◆ **Material for this task**:
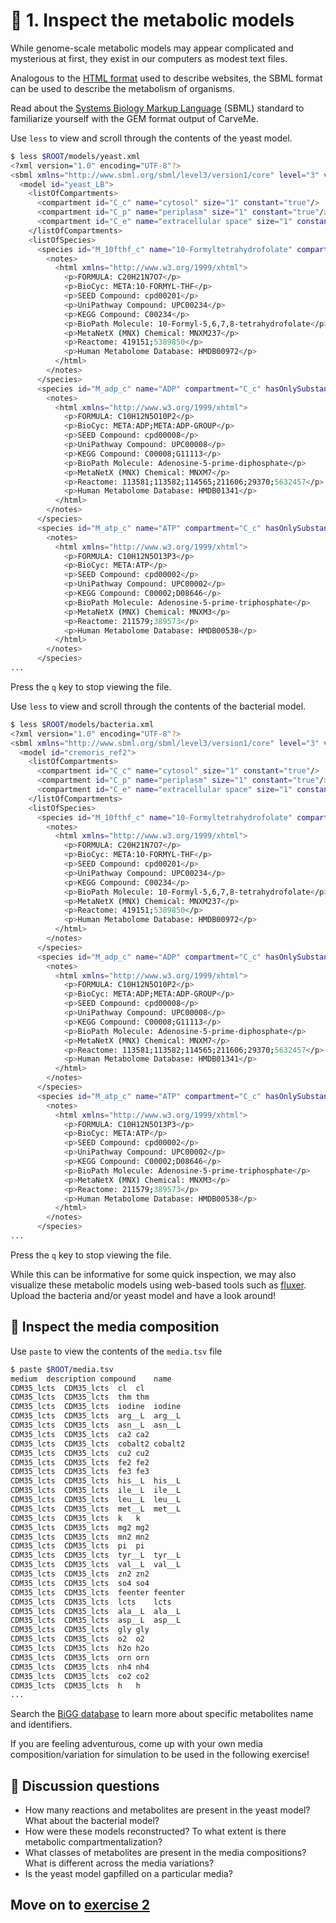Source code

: # 🔎 1. Inspect the metabolic models

While genome-scale metabolic models may appear complicated and mysterious at first, they exist in our computers as modest text files.

Analogous to the [HTML format](https://en.wikipedia.org/wiki/HTML) used to describe websites, the SBML format can be used to describe the metabolism of organisms.

Read about the [Systems Biology Markup Language](https://sbml.org/) (SBML) standard to familiarize yourself with the GEM format output of CarveMe. 

Use `less` to view and scroll through the contents of the yeast model.

```bash
$ less $ROOT/models/yeast.xml
<?xml version="1.0" encoding="UTF-8"?>
<sbml xmlns="http://www.sbml.org/sbml/level3/version1/core" level="3" version="1">
  <model id="yeast_LB">
    <listOfCompartments>
      <compartment id="C_c" name="cytosol" size="1" constant="true"/>
      <compartment id="C_p" name="periplasm" size="1" constant="true"/>
      <compartment id="C_e" name="extracellular space" size="1" constant="true"/>
    </listOfCompartments>
    <listOfSpecies>
      <species id="M_10fthf_c" name="10-Formyltetrahydrofolate" compartment="C_c" hasOnlySubstanceUnits="true">
        <notes>
          <html xmlns="http://www.w3.org/1999/xhtml">
            <p>FORMULA: C20H21N7O7</p>
            <p>BioCyc: META:10-FORMYL-THF</p>
            <p>SEED Compound: cpd00201</p>
            <p>UniPathway Compound: UPC00234</p>
            <p>KEGG Compound: C00234</p>
            <p>BioPath Molecule: 10-Formyl-5,6,7,8-tetrahydrofolate</p>
            <p>MetaNetX (MNX) Chemical: MNXM237</p>
            <p>Reactome: 419151;5389850</p>
            <p>Human Metabolome Database: HMDB00972</p>
          </html>
        </notes>
      </species>
      <species id="M_adp_c" name="ADP" compartment="C_c" hasOnlySubstanceUnits="true">
        <notes>
          <html xmlns="http://www.w3.org/1999/xhtml">
            <p>FORMULA: C10H12N5O10P2</p>
            <p>BioCyc: META:ADP;META:ADP-GROUP</p>
            <p>SEED Compound: cpd00008</p>
            <p>UniPathway Compound: UPC00008</p>
            <p>KEGG Compound: C00008;G11113</p>
            <p>BioPath Molecule: Adenosine-5-prime-diphosphate</p>
            <p>MetaNetX (MNX) Chemical: MNXM7</p>
            <p>Reactome: 113581;113582;114565;211606;29370;5632457</p>
            <p>Human Metabolome Database: HMDB01341</p>
          </html>
        </notes>
      </species>
      <species id="M_atp_c" name="ATP" compartment="C_c" hasOnlySubstanceUnits="true">
        <notes>
          <html xmlns="http://www.w3.org/1999/xhtml">
            <p>FORMULA: C10H12N5O13P3</p>
            <p>BioCyc: META:ATP</p>
            <p>SEED Compound: cpd00002</p>
            <p>UniPathway Compound: UPC00002</p>
            <p>KEGG Compound: C00002;D08646</p>
            <p>BioPath Molecule: Adenosine-5-prime-triphosphate</p>
            <p>MetaNetX (MNX) Chemical: MNXM3</p>
            <p>Reactome: 211579;389573</p>
            <p>Human Metabolome Database: HMDB00538</p>
          </html>
        </notes>
      </species>
...
```

Press the `q` key to stop viewing the file.

Use `less` to view and scroll through the contents of the bacterial model.

```bash
$ less $ROOT/models/bacteria.xml
<?xml version="1.0" encoding="UTF-8"?>
<sbml xmlns="http://www.sbml.org/sbml/level3/version1/core" level="3" version="1">
  <model id="cremoris_ref2">
    <listOfCompartments>
      <compartment id="C_c" name="cytosol" size="1" constant="true"/>
      <compartment id="C_p" name="periplasm" size="1" constant="true"/>
      <compartment id="C_e" name="extracellular space" size="1" constant="true"/>
    </listOfCompartments>
    <listOfSpecies>
      <species id="M_10fthf_c" name="10-Formyltetrahydrofolate" compartment="C_c" hasOnlySubstanceUnits="true">
        <notes>
          <html xmlns="http://www.w3.org/1999/xhtml">
            <p>FORMULA: C20H21N7O7</p>
            <p>BioCyc: META:10-FORMYL-THF</p>
            <p>SEED Compound: cpd00201</p>
            <p>UniPathway Compound: UPC00234</p>
            <p>KEGG Compound: C00234</p>
            <p>BioPath Molecule: 10-Formyl-5,6,7,8-tetrahydrofolate</p>
            <p>MetaNetX (MNX) Chemical: MNXM237</p>
            <p>Reactome: 419151;5389850</p>
            <p>Human Metabolome Database: HMDB00972</p>
          </html>
        </notes>
      </species>
      <species id="M_adp_c" name="ADP" compartment="C_c" hasOnlySubstanceUnits="true">
        <notes>
          <html xmlns="http://www.w3.org/1999/xhtml">
            <p>FORMULA: C10H12N5O10P2</p>
            <p>BioCyc: META:ADP;META:ADP-GROUP</p>
            <p>SEED Compound: cpd00008</p>
            <p>UniPathway Compound: UPC00008</p>
            <p>KEGG Compound: C00008;G11113</p>
            <p>BioPath Molecule: Adenosine-5-prime-diphosphate</p>
            <p>MetaNetX (MNX) Chemical: MNXM7</p>
            <p>Reactome: 113581;113582;114565;211606;29370;5632457</p>
            <p>Human Metabolome Database: HMDB01341</p>
          </html>
        </notes>
      </species>
      <species id="M_atp_c" name="ATP" compartment="C_c" hasOnlySubstanceUnits="true">
        <notes>
          <html xmlns="http://www.w3.org/1999/xhtml">
            <p>FORMULA: C10H12N5O13P3</p>
            <p>BioCyc: META:ATP</p>
            <p>SEED Compound: cpd00002</p>
            <p>UniPathway Compound: UPC00002</p>
            <p>KEGG Compound: C00002;D08646</p>
            <p>BioPath Molecule: Adenosine-5-prime-triphosphate</p>
            <p>MetaNetX (MNX) Chemical: MNXM3</p>
            <p>Reactome: 211579;389573</p>
            <p>Human Metabolome Database: HMDB00538</p>
          </html>
        </notes>
      </species>
...
```

Press the `q` key to stop viewing the file.

While this can be informative for some quick inspection, we may also visualize these metabolic models using web-based tools such as [fluxer](https://fluxer.umbc.edu/). Upload the bacteria and/or yeast model and have a look around!

## 🥫 Inspect the media composition

Use `paste` to view the contents of the `media.tsv` file

```bash
$ paste $ROOT/media.tsv
medium	description	compound	name
CDM35_lcts	CDM35_lcts	cl	cl
CDM35_lcts	CDM35_lcts	thm	thm
CDM35_lcts	CDM35_lcts	iodine	iodine
CDM35_lcts	CDM35_lcts	arg__L	arg__L
CDM35_lcts	CDM35_lcts	asn__L	asn__L
CDM35_lcts	CDM35_lcts	ca2	ca2
CDM35_lcts	CDM35_lcts	cobalt2	cobalt2
CDM35_lcts	CDM35_lcts	cu2	cu2
CDM35_lcts	CDM35_lcts	fe2	fe2
CDM35_lcts	CDM35_lcts	fe3	fe3
CDM35_lcts	CDM35_lcts	his__L	his__L
CDM35_lcts	CDM35_lcts	ile__L	ile__L
CDM35_lcts	CDM35_lcts	leu__L	leu__L
CDM35_lcts	CDM35_lcts	met__L	met__L
CDM35_lcts	CDM35_lcts	k	k
CDM35_lcts	CDM35_lcts	mg2	mg2
CDM35_lcts	CDM35_lcts	mn2	mn2
CDM35_lcts	CDM35_lcts	pi	pi
CDM35_lcts	CDM35_lcts	tyr__L	tyr__L
CDM35_lcts	CDM35_lcts	val__L	val__L
CDM35_lcts	CDM35_lcts	zn2	zn2
CDM35_lcts	CDM35_lcts	so4	so4
CDM35_lcts	CDM35_lcts	feenter	feenter
CDM35_lcts	CDM35_lcts	lcts	lcts
CDM35_lcts	CDM35_lcts	ala__L	ala__L
CDM35_lcts	CDM35_lcts	asp__L	asp__L
CDM35_lcts	CDM35_lcts	gly	gly
CDM35_lcts	CDM35_lcts	o2	o2
CDM35_lcts	CDM35_lcts	h2o	h2o
CDM35_lcts	CDM35_lcts	orn	orn
CDM35_lcts	CDM35_lcts	nh4	nh4
CDM35_lcts	CDM35_lcts	co2	co2
CDM35_lcts	CDM35_lcts	h	h
...
```

Search the [BiGG database](http://bigg.ucsd.edu/) to learn more about specific metabolites name and identifiers.

If you are feeling adventurous, come up with your own media composition/variation for simulation to be used in the following exercise! 

## 💎 Discussion questions

* How many reactions and metabolites are present in the yeast model? What about the bacterial model?
* How were these models reconstructed? To what extent is there metabolic compartmentalization?
* What classes of metabolites are present in the media compositions? What is different across the media variations?
* Is the yeast model gapfilled on a particular media?

## Move on to [exercise 2](https://github.com/franciscozorrilla/EMBOMicroCom/blob/main/exercises/exercise_2.md)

◆ **Exercise brief**:
Working through the records above, copy each line in which "used" is found.

◆ **Task solution**:
Analogous to the [HTML format](https://en.wikipedia.org/wiki/HTML) used to describe websites, the SBML format can be used to describe the metabolism of organisms.
If you are feeling adventurous, come up with your own media composition/variation for simulation to be used in the following exercise! 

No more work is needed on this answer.